EXERCISE DESCRIPTION> Word for word, repeat the data that follows. Do not include the pictures.

DATASET>
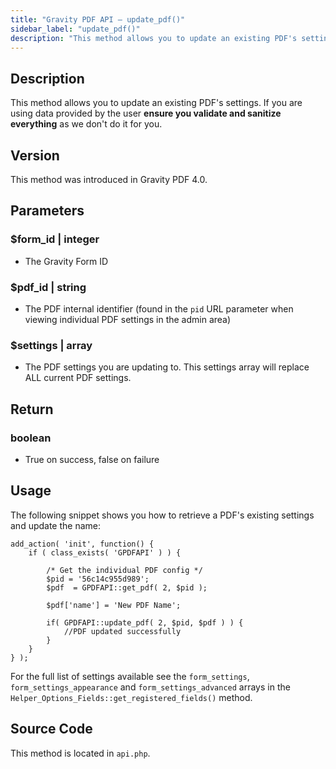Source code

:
 ```yaml
---
title: "Gravity PDF API – update_pdf()"
sidebar_label: "update_pdf()"
description: "This method allows you to update an existing PDF's settings. If you are using data provided by the user ensure you validate and sanitize everything."
---
```


## Description 

This method allows you to update an existing PDF's settings. If you are using data provided by the user **ensure you validate and sanitize everything** as we don't do it for you.

## Version 

This method was introduced in Gravity PDF 4.0.

## Parameters 

### $form\_id \| integer
* The Gravity Form ID

### $pdf\_id \| string
* The PDF internal identifier (found in the `pid` URL parameter when viewing individual PDF settings in the admin area)

### $settings \| array
* The PDF settings you are updating to. This settings array will replace ALL current PDF settings.

## Return 

### boolean
* True on success, false on failure

## Usage 

The following snippet shows you how to retrieve a PDF's existing settings and update the name:

```
add_action( 'init', function() {
    if ( class_exists( 'GPDFAPI' ) ) {

        /* Get the individual PDF config */
        $pid = '56c14c955d989';
        $pdf  = GPDFAPI::get_pdf( 2, $pid );

        $pdf['name'] = 'New PDF Name';

        if( GPDFAPI::update_pdf( 2, $pid, $pdf ) ) {
            //PDF updated successfully
        }
    }
} );
```

For the full list of settings available see the `form_settings`, `form_settings_appearance` and `form_settings_advanced` arrays in the `Helper_Options_Fields::get_registered_fields()` method.

## Source Code 

This method is located in `api.php`.
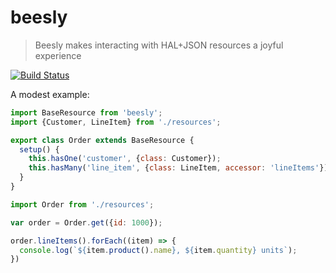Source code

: # beesly

> Beesly makes interacting with HAL+JSON resources a joyful experience

[![Build Status](https://img.shields.io/travis/mrkrstphr/beesly.svg?style=flat-square)](https://travis-ci.org/mrkrstphr/beesly)

A modest example:

```js
import BaseResource from 'beesly';
import {Customer, LineItem} from './resources';

export class Order extends BaseResource {
  setup() {
    this.hasOne('customer', {class: Customer});
    this.hasMany('line_item', {class: LineItem, accessor: 'lineItems'});
  }
}
```

```js
import Order from './resources';

var order = Order.get({id: 1000});

order.lineItems().forEach((item) => {
  console.log(`${item.product().name}, ${item.quantity} units`);
})
```
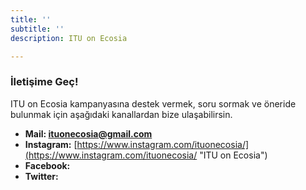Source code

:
 ```yaml
---
title: ''
subtitle: ''
description: ITU on Ecosia

---
```

### İletişime Geç!

ITU on Ecosia kampanyasına destek vermek, soru sormak ve öneride bulunmak için aşağıdaki kanallardan bize ulaşabilirsin.

* **Mail: ituonecosia@gmail.com**
* **Instagram:** [https://www.instagram.com/ituonecosia/](https://www.instagram.com/ituonecosia/ "ITU on Ecosia")
* **Facebook:** 
* **Twitter:**
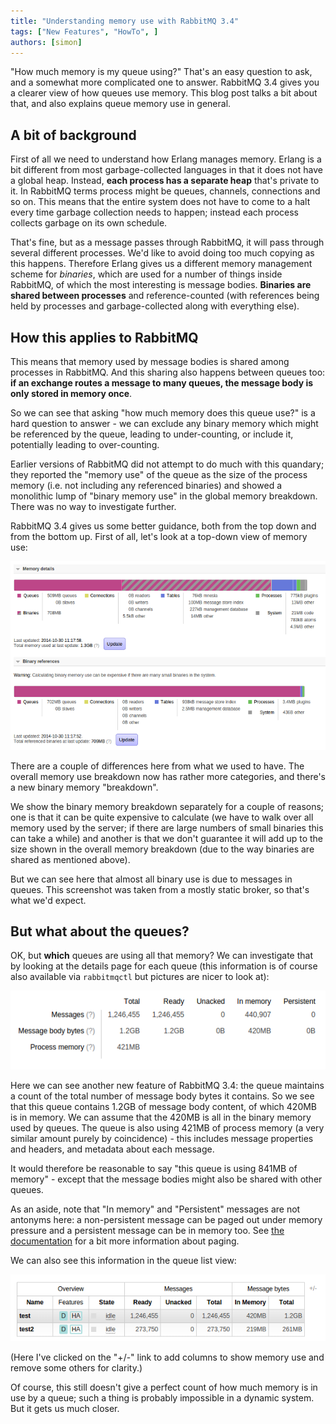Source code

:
 ```yaml
---
title: "Understanding memory use with RabbitMQ 3.4"
tags: ["New Features", "HowTo", ]
authors: [simon]
---
```


"How much memory is my queue using?" That's an easy question to ask, and a somewhat more complicated one to answer. RabbitMQ 3.4 gives you a clearer view of how queues use memory. This blog post talks a bit about that, and also explains queue memory use in general.

<!-- truncate -->

## A bit of background

First of all we need to understand how Erlang manages memory. Erlang is a bit different from most garbage-collected languages in that it does not have a global heap. Instead, **each process has a separate heap** that's private to it. In RabbitMQ terms process might be queues, channels, connections and so on. This means that the entire system does not have to come to a halt every time garbage collection needs to happen; instead each process collects garbage on its own schedule.

That's fine, but as a message passes through RabbitMQ, it will pass through several different processes. We'd like to avoid doing too much copying as this happens. Therefore Erlang gives us a different memory management scheme for *binaries*, which are used for a number of things inside RabbitMQ, of which the most interesting is message bodies. **Binaries are shared between processes** and reference-counted (with references being held by processes and garbage-collected along with everything else).

## How this applies to RabbitMQ

This means that memory used by message bodies is shared among processes in RabbitMQ. And this sharing also happens between queues too: **if an exchange routes a message to many queues, the message body is only stored in memory once**.

So we can see that asking "how much memory does this queue use?" is a hard question to answer - we can exclude any binary memory which might be referenced by the queue, leading to under-counting, or include it, potentially leading to over-counting.

Earlier versions of RabbitMQ did not attempt to do much with this quandary; they reported the "memory use" of the queue as the size of the process memory (i.e. not including any referenced binaries) and showed a monolithic lump of "binary memory use" in the global memory breakdown. There was no way to investigate further.

RabbitMQ 3.4 gives us some better guidance, both from the top down and from the bottom up. First of all, let's look at a top-down view of memory use:

![](node-memory.png)

There are a couple of differences here from what we used to have. The overall memory use breakdown now has rather more categories, and there's a new binary memory "breakdown".

We show the binary memory breakdown separately for a couple of reasons; one is that it can be quite expensive to calculate (we have to walk over all memory used by the server; if there are large numbers of small binaries this can take a while) and another is that we don't guarantee it will add up to the size shown in the overall memory breakdown (due to the way binaries are shared as mentioned above).

But we can see here that almost all binary use is due to messages in queues. This screenshot was taken from a mostly static broker, so that's what we'd expect.

## But what about the queues?

OK, but **which** queues are using all that memory? We can investigate that by looking at the details page for each queue (this information is of course also available via `rabbitmqctl` but pictures are nicer to look at):

![](queue-memory.png)

Here we can see another new feature of RabbitMQ 3.4: the queue maintains a count of the total number of message body bytes it contains. So we see that this queue contains 1.2GB of message body content, of which 420MB is in memory. We can assume that the 420MB is all in the binary memory used by queues. The queue is also using 421MB of process memory (a very similar amount purely by coincidence) - this includes message properties and headers, and metadata about each message.

It would therefore be reasonable to say "this queue is using 841MB of memory" - except that the message bodies might also be shared with other queues.

As an aside, note that "In memory" and "Persistent" messages are not antonyms here: a non-persistent message can be paged out under memory pressure and a persistent message can be in memory too. See [the documentation](/docs/3.13/memory#paging) for a bit more information about paging.

We can also see this information in the queue list view:

![](queues-memory.png)

(Here I've clicked on the "+/-" link to add columns to show memory use and remove some others for clarity.)

Of course, this still doesn't give a perfect count of how much memory is in use by a queue; such a thing is probably impossible in a dynamic system. But it gets us much closer.
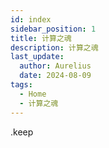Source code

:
 ```yaml
---
id: index
sidebar_position: 1
title: 计算之魂
description: 计算之魂
last_update:
  author: Aurelius
  date: 2024-08-09
tags:
  - Home
  - 计算之魂
---
```


.keep
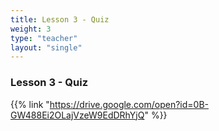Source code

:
 ```yaml
---
title: Lesson 3 - Quiz
weight: 3
type: "teacher" 
layout: "single"
---
```


### Lesson 3 - Quiz

{{% link "https://drive.google.com/open?id=0B-GW488Ei2OLajVzeW9EdDRhYjQ" %}}
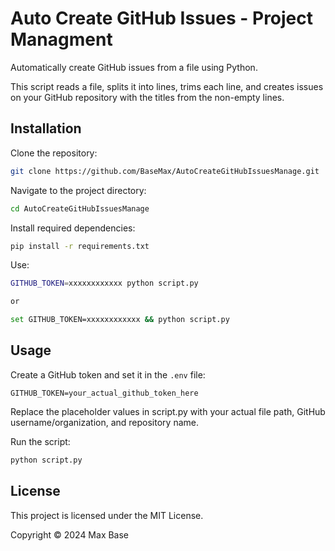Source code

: # Auto Create GitHub Issues - Project Managment

Automatically create GitHub issues from a file using Python.

This script reads a file, splits it into lines, trims each line, and creates issues on your GitHub repository with the titles from the non-empty lines.

## Installation

Clone the repository:

```bash
git clone https://github.com/BaseMax/AutoCreateGitHubIssuesManage.git
```

Navigate to the project directory:

```bash
cd AutoCreateGitHubIssuesManage
```

Install required dependencies:

```bash
pip install -r requirements.txt
```

Use:

```bash
GITHUB_TOKEN=xxxxxxxxxxxx python script.py

or

set GITHUB_TOKEN=xxxxxxxxxxxx && python script.py
```

## Usage

Create a GitHub token and set it in the `.env` file:

```dotenv
GITHUB_TOKEN=your_actual_github_token_here
```

Replace the placeholder values in script.py with your actual file path, GitHub username/organization, and repository name.

Run the script:

```bash
python script.py
```

## License

This project is licensed under the MIT License.

Copyright © 2024 Max Base
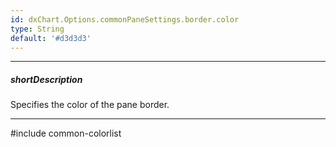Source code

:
 ```yaml
---
id: dxChart.Options.commonPaneSettings.border.color
type: String
default: '#d3d3d3'
---
```

---
##### shortDescription
Specifies the color of the pane border.

---
#include common-colorlist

RESULT FOR THIS TASK>
Source code

:
 ```yaml
---
title: "Gravity PDF API – update_pdf()"
sidebar_label: "update_pdf()"
description: "This method allows you to update an existing PDF's settings. If you are using data provided by the user ensure you validate and sanitize everything."
---
```


## Description 

This method allows you to update an existing PDF's settings. If you are using data provided by the user **ensure you validate and sanitize everything** as we don't do it for you.

## Version 

This method was introduced in Gravity PDF 4.0.

## Parameters 

### $form\_id \| integer
* The Gravity Form ID

### $pdf\_id \| string
* The PDF internal identifier (found in the `pid` URL parameter when viewing individual PDF settings in the admin area)

### $settings \| array
* The PDF settings you are updating to. This settings array will replace ALL current PDF settings.

## Return 

### boolean
* True on success, false on failure

## Usage 

The following snippet shows you how to retrieve a PDF's existing settings and update the name:

```
add_action( 'init', function() {
    if ( class_exists( 'GPDFAPI' ) ) {

        /* Get the individual PDF config */
        $pid = '56c14c955d989';
        $pdf  = GPDFAPI::get_pdf( 2, $pid );

        $pdf['name'] = 'New PDF Name';

        if( GPDFAPI::update_pdf( 2, $pid, $pdf ) ) {
            //PDF updated successfully
        }
    }
} );
```

For the full list of settings available see the `form_settings`, `form_settings_appearance` and `form_settings_advanced` arrays in the `Helper_Options_Fields::get_registered_fields()` method.

## Source Code 

This method is located in `api.php`.
Source code

: # beesly

> Beesly makes interacting with HAL+JSON resources a joyful experience

[![Build Status](https://img.shields.io/travis/mrkrstphr/beesly.svg?style=flat-square)](https://travis-ci.org/mrkrstphr/beesly)

A modest example:

```js
import BaseResource from 'beesly';
import {Customer, LineItem} from './resources';

export class Order extends BaseResource {
  setup() {
    this.hasOne('customer', {class: Customer});
    this.hasMany('line_item', {class: LineItem, accessor: 'lineItems'});
  }
}
```

```js
import Order from './resources';

var order = Order.get({id: 1000});

order.lineItems().forEach((item) => {
  console.log(`${item.product().name}, ${item.quantity} units`);
})
```
Source code

:
 ```yaml
---
title: ''
subtitle: ''
description: ITU on Ecosia

---
```

### İletişime Geç!

ITU on Ecosia kampanyasına destek vermek, soru sormak ve öneride bulunmak için aşağıdaki kanallardan bize ulaşabilirsin.

* **Mail: ituonecosia@gmail.com**
* **Instagram:** [https://www.instagram.com/ituonecosia/](https://www.instagram.com/ituonecosia/ "ITU on Ecosia")
* **Facebook:** 
* **Twitter:**
Source code

:
 ```yaml
---
title: "Understanding memory use with RabbitMQ 3.4"
tags: ["New Features", "HowTo", ]
authors: [simon]
---
```


"How much memory is my queue using?" That's an easy question to ask, and a somewhat more complicated one to answer. RabbitMQ 3.4 gives you a clearer view of how queues use memory. This blog post talks a bit about that, and also explains queue memory use in general.

<!-- truncate -->

## A bit of background

First of all we need to understand how Erlang manages memory. Erlang is a bit different from most garbage-collected languages in that it does not have a global heap. Instead, **each process has a separate heap** that's private to it. In RabbitMQ terms process might be queues, channels, connections and so on. This means that the entire system does not have to come to a halt every time garbage collection needs to happen; instead each process collects garbage on its own schedule.

That's fine, but as a message passes through RabbitMQ, it will pass through several different processes. We'd like to avoid doing too much copying as this happens. Therefore Erlang gives us a different memory management scheme for *binaries*, which are used for a number of things inside RabbitMQ, of which the most interesting is message bodies. **Binaries are shared between processes** and reference-counted (with references being held by processes and garbage-collected along with everything else).

## How this applies to RabbitMQ

This means that memory used by message bodies is shared among processes in RabbitMQ. And this sharing also happens between queues too: **if an exchange routes a message to many queues, the message body is only stored in memory once**.

So we can see that asking "how much memory does this queue use?" is a hard question to answer - we can exclude any binary memory which might be referenced by the queue, leading to under-counting, or include it, potentially leading to over-counting.

Earlier versions of RabbitMQ did not attempt to do much with this quandary; they reported the "memory use" of the queue as the size of the process memory (i.e. not including any referenced binaries) and showed a monolithic lump of "binary memory use" in the global memory breakdown. There was no way to investigate further.

RabbitMQ 3.4 gives us some better guidance, both from the top down and from the bottom up. First of all, let's look at a top-down view of memory use:

![](node-memory.png)

There are a couple of differences here from what we used to have. The overall memory use breakdown now has rather more categories, and there's a new binary memory "breakdown".

We show the binary memory breakdown separately for a couple of reasons; one is that it can be quite expensive to calculate (we have to walk over all memory used by the server; if there are large numbers of small binaries this can take a while) and another is that we don't guarantee it will add up to the size shown in the overall memory breakdown (due to the way binaries are shared as mentioned above).

But we can see here that almost all binary use is due to messages in queues. This screenshot was taken from a mostly static broker, so that's what we'd expect.

## But what about the queues?

OK, but **which** queues are using all that memory? We can investigate that by looking at the details page for each queue (this information is of course also available via `rabbitmqctl` but pictures are nicer to look at):

![](queue-memory.png)

Here we can see another new feature of RabbitMQ 3.4: the queue maintains a count of the total number of message body bytes it contains. So we see that this queue contains 1.2GB of message body content, of which 420MB is in memory. We can assume that the 420MB is all in the binary memory used by queues. The queue is also using 421MB of process memory (a very similar amount purely by coincidence) - this includes message properties and headers, and metadata about each message.

It would therefore be reasonable to say "this queue is using 841MB of memory" - except that the message bodies might also be shared with other queues.

As an aside, note that "In memory" and "Persistent" messages are not antonyms here: a non-persistent message can be paged out under memory pressure and a persistent message can be in memory too. See [the documentation](/docs/3.13/memory#paging) for a bit more information about paging.

We can also see this information in the queue list view:

![](queues-memory.png)

(Here I've clicked on the "+/-" link to add columns to show memory use and remove some others for clarity.)

Of course, this still doesn't give a perfect count of how much memory is in use by a queue; such a thing is probably impossible in a dynamic system. But it gets us much closer.
Source code

:
 ```yaml
---
id: index
sidebar_position: 1
title: 计算之魂
description: 计算之魂
last_update:
  author: Aurelius
  date: 2024-08-09
tags:
  - Home
  - 计算之魂
---
```


.keep
Source code

:
 ```yaml
---
title: Lesson 3 - Quiz
weight: 3
type: "teacher" 
layout: "single"
---
```


### Lesson 3 - Quiz

{{% link "https://drive.google.com/open?id=0B-GW488Ei2OLajVzeW9EdDRhYjQ" %}}
Source code

: # Auto Create GitHub Issues - Project Managment

Automatically create GitHub issues from a file using Python.

This script reads a file, splits it into lines, trims each line, and creates issues on your GitHub repository with the titles from the non-empty lines.

## Installation

Clone the repository:

```bash
git clone https://github.com/BaseMax/AutoCreateGitHubIssuesManage.git
```

Navigate to the project directory:

```bash
cd AutoCreateGitHubIssuesManage
```

Install required dependencies:

```bash
pip install -r requirements.txt
```

Use:

```bash
GITHUB_TOKEN=xxxxxxxxxxxx python script.py

or

set GITHUB_TOKEN=xxxxxxxxxxxx && python script.py
```

## Usage

Create a GitHub token and set it in the `.env` file:

```dotenv
GITHUB_TOKEN=your_actual_github_token_here
```

Replace the placeholder values in script.py with your actual file path, GitHub username/organization, and repository name.

Run the script:

```bash
python script.py
```

## License

This project is licensed under the MIT License.

Copyright © 2024 Max Base
Source code

:
 ```yaml
---
id: dxChart.Options.commonPaneSettings.border.color
type: String
default: '#d3d3d3'
---
```

---
##### shortDescription
Specifies the color of the pane border.

---
#include common-colorlist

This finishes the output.